# TASK DETAILS
Copy all records exactly, excluding images.

# GIVEN RECORDS
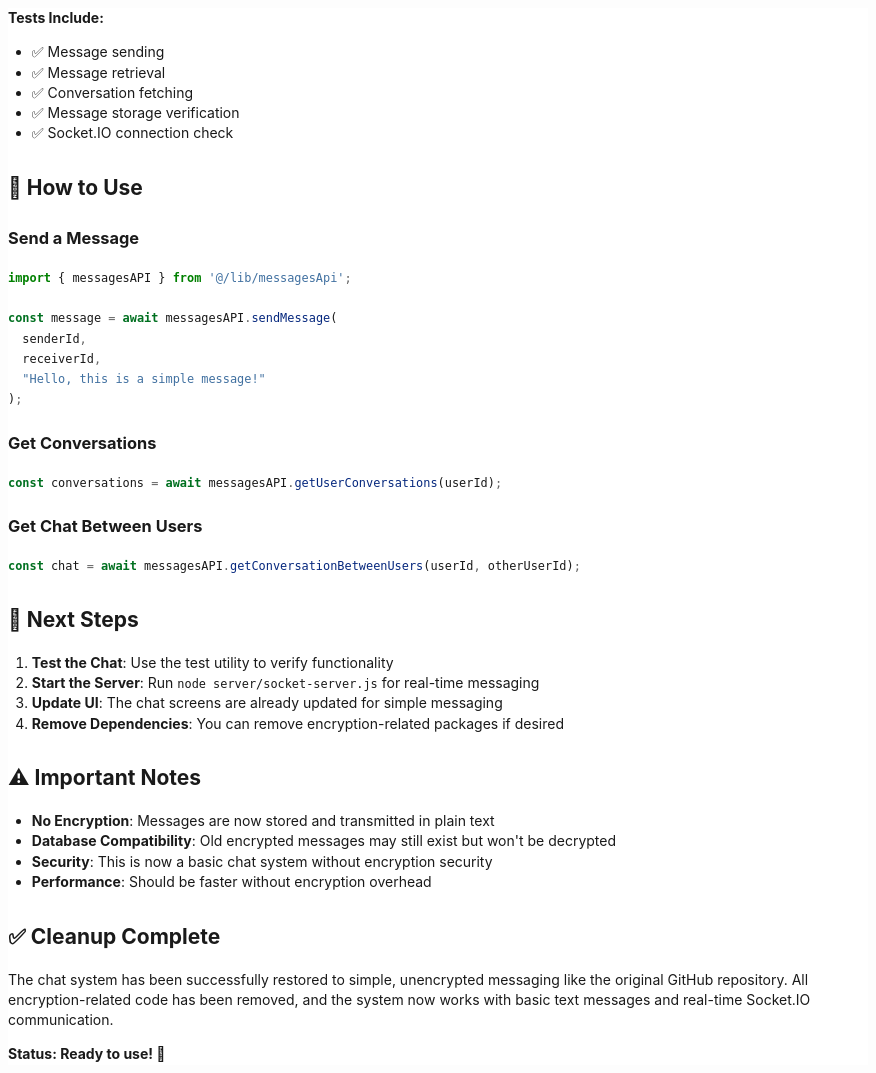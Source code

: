 **Tests Include:**
- ✅ Message sending
- ✅ Message retrieval
- ✅ Conversation fetching
- ✅ Message storage verification
- ✅ Socket.IO connection check

## 🔄 **How to Use**

### **Send a Message**
```typescript
import { messagesAPI } from '@/lib/messagesApi';

const message = await messagesAPI.sendMessage(
  senderId,
  receiverId,
  "Hello, this is a simple message!"
);
```

### **Get Conversations**
```typescript
const conversations = await messagesAPI.getUserConversations(userId);
```

### **Get Chat Between Users**
```typescript
const chat = await messagesAPI.getConversationBetweenUsers(userId, otherUserId);
```

## 🎯 **Next Steps**

1. **Test the Chat**: Use the test utility to verify functionality
2. **Start the Server**: Run `node server/socket-server.js` for real-time messaging
3. **Update UI**: The chat screens are already updated for simple messaging
4. **Remove Dependencies**: You can remove encryption-related packages if desired

## ⚠️ **Important Notes**

- **No Encryption**: Messages are now stored and transmitted in plain text
- **Database Compatibility**: Old encrypted messages may still exist but won't be decrypted
- **Security**: This is now a basic chat system without encryption security
- **Performance**: Should be faster without encryption overhead

## ✅ **Cleanup Complete**

The chat system has been successfully restored to simple, unencrypted messaging like the original GitHub repository. All encryption-related code has been removed, and the system now works with basic text messages and real-time Socket.IO communication.

**Status: Ready to use! 🚀**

# RESPONSE BELOW
Source code

: **Tests Include:**
- ✅ Message sending
- ✅ Message retrieval
- ✅ Conversation fetching
- ✅ Message storage verification
- ✅ Socket.IO connection check

## 🔄 **How to Use**

### **Send a Message**
```typescript
import { messagesAPI } from '@/lib/messagesApi';

const message = await messagesAPI.sendMessage(
  senderId,
  receiverId,
  "Hello, this is a simple message!"
);
```

### **Get Conversations**
```typescript
const conversations = await messagesAPI.getUserConversations(userId);
```

### **Get Chat Between Users**
```typescript
const chat = await messagesAPI.getConversationBetweenUsers(userId, otherUserId);
```

## 🎯 **Next Steps**

1. **Test the Chat**: Use the test utility to verify functionality
2. **Start the Server**: Run `node server/socket-server.js` for real-time messaging
3. **Update UI**: The chat screens are already updated for simple messaging
4. **Remove Dependencies**: You can remove encryption-related packages if desired

## ⚠️ **Important Notes**

- **No Encryption**: Messages are now stored and transmitted in plain text
- **Database Compatibility**: Old encrypted messages may still exist but won't be decrypted
- **Security**: This is now a basic chat system without encryption security
- **Performance**: Should be faster without encryption overhead

## ✅ **Cleanup Complete**

The chat system has been successfully restored to simple, unencrypted messaging like the original GitHub repository. All encryption-related code has been removed, and the system now works with basic text messages and real-time Socket.IO communication.

**Status: Ready to use! 🚀**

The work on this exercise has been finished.